In order to significantly improve the AUR, as well as overcome the shortcomings of the above methods, a multi-exposure imaging approach was proposed in the authors’ previous research [40,41]. N times of short exposure can be adaptively inserted into one normal exposure period according to the angular velocity of the carrier, so that the star spots at N moments can be recorded in a single star image. When the star tracking and attitude calculation are carried out according to N moments, respectively, the attitude information corresponding to N moments can be obtained, which is equivalent to increasing the AUR by N times. However, due to multiple exposures, serious noises and false objects are also introduced in the star image, which is not conducive to practical applications. For this reason, this paper proposes a star centroid extraction method based on Kalman Filter. It has a significant effect on removing false objects and improving the centroid accuracy, thus benefiting the practical application of the multi-exposure imaging star sensor (MEISS).
The remainder of this paper is organized as follows. Section 2 details the principle of the high-accuracy star centroid extraction method, including the star point prediction windows, centroiding, and Kalman Filter. Both simulations and experiments in Section 3 are conducted to demonstrate the feasibility and effectiveness of the proposed method. Section 4 describes the discussion of the simulated and experimental results. Finally, conclusions are drawn in Section 5.
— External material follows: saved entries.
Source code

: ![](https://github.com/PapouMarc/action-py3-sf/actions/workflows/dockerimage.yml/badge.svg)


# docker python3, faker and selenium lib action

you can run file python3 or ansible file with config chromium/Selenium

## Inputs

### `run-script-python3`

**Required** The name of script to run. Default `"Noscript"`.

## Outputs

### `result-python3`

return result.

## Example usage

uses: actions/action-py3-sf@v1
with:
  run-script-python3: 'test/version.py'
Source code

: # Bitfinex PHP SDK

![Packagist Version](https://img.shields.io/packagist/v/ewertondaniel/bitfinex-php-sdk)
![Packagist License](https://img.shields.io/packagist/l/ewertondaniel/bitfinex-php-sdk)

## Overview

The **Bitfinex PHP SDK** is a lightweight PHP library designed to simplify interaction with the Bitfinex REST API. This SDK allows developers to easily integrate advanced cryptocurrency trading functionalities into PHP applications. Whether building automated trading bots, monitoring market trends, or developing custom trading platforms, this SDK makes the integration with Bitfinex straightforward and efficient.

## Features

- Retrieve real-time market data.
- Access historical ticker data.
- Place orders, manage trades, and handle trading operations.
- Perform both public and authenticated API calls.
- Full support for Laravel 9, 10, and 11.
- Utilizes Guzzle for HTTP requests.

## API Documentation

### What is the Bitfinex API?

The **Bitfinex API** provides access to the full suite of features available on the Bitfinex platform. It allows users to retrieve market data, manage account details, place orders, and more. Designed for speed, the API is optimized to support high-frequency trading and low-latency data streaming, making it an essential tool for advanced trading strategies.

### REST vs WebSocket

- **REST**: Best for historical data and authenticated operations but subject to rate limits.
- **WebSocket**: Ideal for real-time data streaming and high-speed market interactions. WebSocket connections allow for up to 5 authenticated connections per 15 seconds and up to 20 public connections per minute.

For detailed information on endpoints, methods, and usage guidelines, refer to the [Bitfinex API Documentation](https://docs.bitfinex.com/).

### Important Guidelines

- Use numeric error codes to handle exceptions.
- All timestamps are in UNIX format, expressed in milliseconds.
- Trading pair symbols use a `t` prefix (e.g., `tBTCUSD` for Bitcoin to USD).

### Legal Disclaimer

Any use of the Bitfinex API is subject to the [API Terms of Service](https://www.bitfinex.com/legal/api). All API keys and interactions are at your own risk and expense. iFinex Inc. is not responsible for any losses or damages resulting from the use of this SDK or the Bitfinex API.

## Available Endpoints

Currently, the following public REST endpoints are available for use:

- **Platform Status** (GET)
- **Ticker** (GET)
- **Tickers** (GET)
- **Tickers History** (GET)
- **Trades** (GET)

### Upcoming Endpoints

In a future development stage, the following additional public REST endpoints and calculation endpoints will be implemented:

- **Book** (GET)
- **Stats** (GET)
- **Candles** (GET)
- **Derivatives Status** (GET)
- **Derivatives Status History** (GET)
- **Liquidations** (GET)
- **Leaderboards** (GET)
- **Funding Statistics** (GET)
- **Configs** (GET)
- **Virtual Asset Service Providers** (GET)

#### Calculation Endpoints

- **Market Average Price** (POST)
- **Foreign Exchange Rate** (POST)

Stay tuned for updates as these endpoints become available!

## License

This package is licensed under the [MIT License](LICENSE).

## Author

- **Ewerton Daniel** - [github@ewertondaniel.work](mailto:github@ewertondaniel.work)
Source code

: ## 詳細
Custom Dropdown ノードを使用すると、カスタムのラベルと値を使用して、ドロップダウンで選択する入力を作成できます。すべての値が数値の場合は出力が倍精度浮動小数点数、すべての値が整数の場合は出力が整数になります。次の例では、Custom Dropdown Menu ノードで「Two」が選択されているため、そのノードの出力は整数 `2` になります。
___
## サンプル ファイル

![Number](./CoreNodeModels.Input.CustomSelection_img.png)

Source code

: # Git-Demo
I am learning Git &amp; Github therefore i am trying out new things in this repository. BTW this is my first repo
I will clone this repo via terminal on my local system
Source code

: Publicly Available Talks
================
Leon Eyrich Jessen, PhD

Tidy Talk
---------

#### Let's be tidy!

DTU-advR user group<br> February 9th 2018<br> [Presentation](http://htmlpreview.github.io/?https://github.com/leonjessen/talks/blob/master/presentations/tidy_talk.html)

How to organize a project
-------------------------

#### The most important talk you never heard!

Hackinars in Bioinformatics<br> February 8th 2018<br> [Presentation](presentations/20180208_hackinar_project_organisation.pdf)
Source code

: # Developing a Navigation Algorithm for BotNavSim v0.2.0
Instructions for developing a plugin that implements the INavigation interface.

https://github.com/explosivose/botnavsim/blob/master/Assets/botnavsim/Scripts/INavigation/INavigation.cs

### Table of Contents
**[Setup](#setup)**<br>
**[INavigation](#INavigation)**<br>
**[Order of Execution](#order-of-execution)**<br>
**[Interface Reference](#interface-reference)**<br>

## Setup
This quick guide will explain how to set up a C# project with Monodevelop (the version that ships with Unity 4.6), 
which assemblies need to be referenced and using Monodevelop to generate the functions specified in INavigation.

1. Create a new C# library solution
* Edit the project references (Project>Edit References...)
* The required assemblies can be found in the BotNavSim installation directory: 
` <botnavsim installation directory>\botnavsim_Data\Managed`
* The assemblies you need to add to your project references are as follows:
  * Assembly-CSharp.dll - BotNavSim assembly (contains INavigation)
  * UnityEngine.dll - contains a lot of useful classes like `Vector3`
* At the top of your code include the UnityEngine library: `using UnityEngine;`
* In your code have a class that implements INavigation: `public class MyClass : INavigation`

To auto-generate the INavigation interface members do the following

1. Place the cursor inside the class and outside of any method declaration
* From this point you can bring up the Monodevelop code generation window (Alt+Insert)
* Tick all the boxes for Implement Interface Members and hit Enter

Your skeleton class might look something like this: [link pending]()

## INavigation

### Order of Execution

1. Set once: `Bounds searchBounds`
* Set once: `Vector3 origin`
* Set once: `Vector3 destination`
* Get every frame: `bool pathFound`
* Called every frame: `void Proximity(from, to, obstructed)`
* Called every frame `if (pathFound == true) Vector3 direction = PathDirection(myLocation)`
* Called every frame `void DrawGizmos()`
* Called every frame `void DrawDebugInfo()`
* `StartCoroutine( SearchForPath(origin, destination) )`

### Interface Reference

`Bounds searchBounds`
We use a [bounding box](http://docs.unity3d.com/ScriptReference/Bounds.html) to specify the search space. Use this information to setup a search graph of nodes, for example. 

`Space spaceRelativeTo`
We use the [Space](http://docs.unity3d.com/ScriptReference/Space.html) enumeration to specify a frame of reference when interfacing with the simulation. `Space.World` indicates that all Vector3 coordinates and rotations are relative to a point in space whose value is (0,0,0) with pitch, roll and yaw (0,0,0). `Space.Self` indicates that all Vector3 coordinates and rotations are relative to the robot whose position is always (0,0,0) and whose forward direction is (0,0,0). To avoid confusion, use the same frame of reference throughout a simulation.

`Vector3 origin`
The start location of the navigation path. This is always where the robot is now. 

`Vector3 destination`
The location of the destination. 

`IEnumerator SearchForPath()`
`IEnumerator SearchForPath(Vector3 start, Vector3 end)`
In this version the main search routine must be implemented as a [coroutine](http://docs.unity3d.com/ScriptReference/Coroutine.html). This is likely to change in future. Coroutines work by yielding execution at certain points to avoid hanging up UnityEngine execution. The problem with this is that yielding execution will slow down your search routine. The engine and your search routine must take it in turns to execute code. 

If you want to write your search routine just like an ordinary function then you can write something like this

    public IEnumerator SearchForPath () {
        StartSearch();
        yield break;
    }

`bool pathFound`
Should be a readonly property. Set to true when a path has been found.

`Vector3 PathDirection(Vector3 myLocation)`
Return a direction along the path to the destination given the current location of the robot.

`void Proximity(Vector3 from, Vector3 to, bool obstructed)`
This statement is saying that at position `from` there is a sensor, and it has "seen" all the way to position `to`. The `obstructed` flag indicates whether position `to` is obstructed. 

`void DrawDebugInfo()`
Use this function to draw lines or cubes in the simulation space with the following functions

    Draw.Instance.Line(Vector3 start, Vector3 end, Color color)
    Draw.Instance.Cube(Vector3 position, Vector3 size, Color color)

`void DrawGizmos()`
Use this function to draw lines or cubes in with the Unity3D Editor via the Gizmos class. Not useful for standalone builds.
2. Principle of High Accuracy Star Centroid Extraction Method

As described in the authors’ previous research [40], the multi-exposure imaging approach can be adopted to improve the star sensor’s AUR by N times. Nevertheless, due to the multiple exposures of an image detector, more severe imaging noises, as well as more fake star points, will be inevitably introduced into the whole star image. This is unfavorable for the accurate centroid extraction of true star points, thus affecting the MEISS’s accuracy. To ensure the MEISS’s effective application, this study proposes a high-accuracy star centroid extraction method based on Kalman Filter, which is illustrated in Figure 1.
As shown in Figure 1, the proposed star centroid extraction method can be divided into three parts, i.e., star point prediction windows, centroiding, and Kalman Filter. Firstly, the star point prediction windows are generated by combining the fine centroids of the star spots in the former star image, as well as the complete motion parameters X(t) (including the angular velocity ω(t) and angular acceleration α(t)) [41]. The current star image will be processed by the star point prediction windows and then only the star points within the prediction windows can be transmitted to the next step. Secondly, the classic centroid method is used to calculate the centroids of the above star points. These centroids inevitably include many image noises and thus are just coarse centroids. Lastly, the coarse centroids are, respectively, processed by each Kalman Filter to filter the image noises and thus fine centroids are obtained. By using the fine centroids, both the attitude matrix and complete motion parameters can be estimated as the final output information. Meanwhile, the current fine centroids and complete motion parameters can be utilized to generate the next star point prediction windows. Therefore, the high-accuracy star centroid extraction can be constantly realized in such circulation.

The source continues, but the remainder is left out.